Dr. Tayloria Adams graduated from Virginia Commonwealth University with bachelor degrees in Chemical and Life Science Engineering and Applied Mathematics. While at VCU Dr. Adams spent her summers working as a co-op student at Honeywell International Inc. as well as a teaching assistant with the Richmond Area Program for Minorities in Engineering. After completing her undergraduate education, she was awarded the GEM Fellowship and interned with Lexmark International Inc. Dr. Adams attended Michigan Technological University (MTU) where she earned a M.S. and Ph.D. in Chemical Engineering. Her doctoral research examined human mesenchymal stem cells’ dielectric behavior for cell sorting in microfluidic devices. She has 3 peer-reviewed journal publications, a book chapter, and Patent No. WO2015051372-A1, as a result of her Ph.D. work.

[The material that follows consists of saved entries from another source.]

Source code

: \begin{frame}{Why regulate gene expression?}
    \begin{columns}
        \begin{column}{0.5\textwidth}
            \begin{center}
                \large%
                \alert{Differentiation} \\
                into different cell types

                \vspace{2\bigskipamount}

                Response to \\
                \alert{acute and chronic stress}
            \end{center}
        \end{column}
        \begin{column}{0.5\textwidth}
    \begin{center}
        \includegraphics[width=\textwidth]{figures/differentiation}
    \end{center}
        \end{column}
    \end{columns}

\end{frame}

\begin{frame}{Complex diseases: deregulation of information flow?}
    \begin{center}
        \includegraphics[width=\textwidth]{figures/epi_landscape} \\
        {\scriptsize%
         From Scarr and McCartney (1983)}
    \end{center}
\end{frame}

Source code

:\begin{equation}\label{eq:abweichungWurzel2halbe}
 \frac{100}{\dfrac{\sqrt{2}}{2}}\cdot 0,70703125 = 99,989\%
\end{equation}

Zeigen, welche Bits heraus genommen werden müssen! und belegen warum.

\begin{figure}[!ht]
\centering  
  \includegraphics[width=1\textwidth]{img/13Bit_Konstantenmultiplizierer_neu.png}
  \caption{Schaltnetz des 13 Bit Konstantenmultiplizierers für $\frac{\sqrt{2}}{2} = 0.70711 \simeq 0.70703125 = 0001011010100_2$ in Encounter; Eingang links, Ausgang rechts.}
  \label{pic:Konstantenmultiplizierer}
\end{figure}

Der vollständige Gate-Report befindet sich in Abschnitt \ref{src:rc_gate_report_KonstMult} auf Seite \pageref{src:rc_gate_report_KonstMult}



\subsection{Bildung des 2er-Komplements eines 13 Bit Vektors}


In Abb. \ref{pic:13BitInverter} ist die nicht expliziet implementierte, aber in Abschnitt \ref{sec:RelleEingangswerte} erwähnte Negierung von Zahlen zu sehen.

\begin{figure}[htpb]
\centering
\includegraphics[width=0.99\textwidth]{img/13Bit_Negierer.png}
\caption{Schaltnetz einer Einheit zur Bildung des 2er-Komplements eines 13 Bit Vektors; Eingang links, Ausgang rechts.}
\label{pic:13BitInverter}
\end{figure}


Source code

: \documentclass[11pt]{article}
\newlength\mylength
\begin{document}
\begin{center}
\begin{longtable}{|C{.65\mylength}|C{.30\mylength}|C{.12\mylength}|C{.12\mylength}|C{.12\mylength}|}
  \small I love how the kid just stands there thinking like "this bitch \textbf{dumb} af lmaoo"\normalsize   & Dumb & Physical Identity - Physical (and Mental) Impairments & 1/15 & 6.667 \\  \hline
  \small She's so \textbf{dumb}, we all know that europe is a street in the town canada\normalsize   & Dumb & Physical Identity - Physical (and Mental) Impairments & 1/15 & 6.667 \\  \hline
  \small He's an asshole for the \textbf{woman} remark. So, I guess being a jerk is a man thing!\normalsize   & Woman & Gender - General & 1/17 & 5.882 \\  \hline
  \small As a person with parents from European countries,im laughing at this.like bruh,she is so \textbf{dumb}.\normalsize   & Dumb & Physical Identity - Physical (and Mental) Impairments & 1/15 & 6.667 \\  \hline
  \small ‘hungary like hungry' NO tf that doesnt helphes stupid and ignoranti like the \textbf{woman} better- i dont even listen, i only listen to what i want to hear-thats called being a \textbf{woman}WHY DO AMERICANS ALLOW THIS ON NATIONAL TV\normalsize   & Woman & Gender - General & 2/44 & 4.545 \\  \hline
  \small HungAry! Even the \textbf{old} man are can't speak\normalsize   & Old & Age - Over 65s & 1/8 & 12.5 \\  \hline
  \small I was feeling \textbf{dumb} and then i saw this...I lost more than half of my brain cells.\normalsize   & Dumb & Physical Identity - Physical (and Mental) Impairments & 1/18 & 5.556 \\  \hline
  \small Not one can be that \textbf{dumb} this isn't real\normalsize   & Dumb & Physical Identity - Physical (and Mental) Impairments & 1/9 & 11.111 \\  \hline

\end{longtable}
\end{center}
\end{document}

In addition to research at MTU, Dr. Adams was actively involved with the Center for Diversity and Inclusion and worked as an Outreach Coordinator. In this role she provided underrepresented minority students academic support through a tutoring program she developed, which hinged on minority graduate students tutoring minority undergraduate students. Dr. Adams monitored program success and found that the one-on-one sessions with graduate students were widely appreciated and helped increase undergraduate students’ understanding of course topics. Dr. Adams presented her findings at the 2015 National Conference on Race and Ethnicity in American Higher Education.
Dr. Adams is committed to helping increase diversity in STEM as well as advancing stem cell research, which motivated her decision to join Dr. Lisa Flanagan’s lab as a postdoctoral fellow in the Neurology Department at the University of California Irvine (UCI). She works in Gross Hall’s Stem Cell Research Center and studies the dielectric and differentiation properties of neural stem and progenitor cells using microfluidic technology. Most recently, Dr. Adams was awarded the National Science Foundation’s Postdoctoral Research Fellowship in Biology and the Chancellor‘s ADVANCE Postdoctoral Fellowship at UCI. She’s excited to have been awarded these funds as they will further advance her research efforts.
Professionally, Dr. Adams is active in a variety of organizations including the National Society of Black Engineers (MTU Chapter President 2010-2011, VCU Chapter President 2007-2008, and Member 2004-Present), the Society of Women Engineers (2016-2018 SWE Magazine Editorial Board and Member 2009-Present), AES Electrophoresis Society (2017 Annual Meeting Organizer and Member 2011-Present), and the American Institute of Chemical Engineers (VCU Chapter President 2008-2009, Member 2006-Present).
Dr. Adams enjoys the challenging nature of research and is passionate about improving healthcare using microfluidic technology. She looks forward to building her career as a stem cell researcher and continuing her advocacy for minority students in STEM.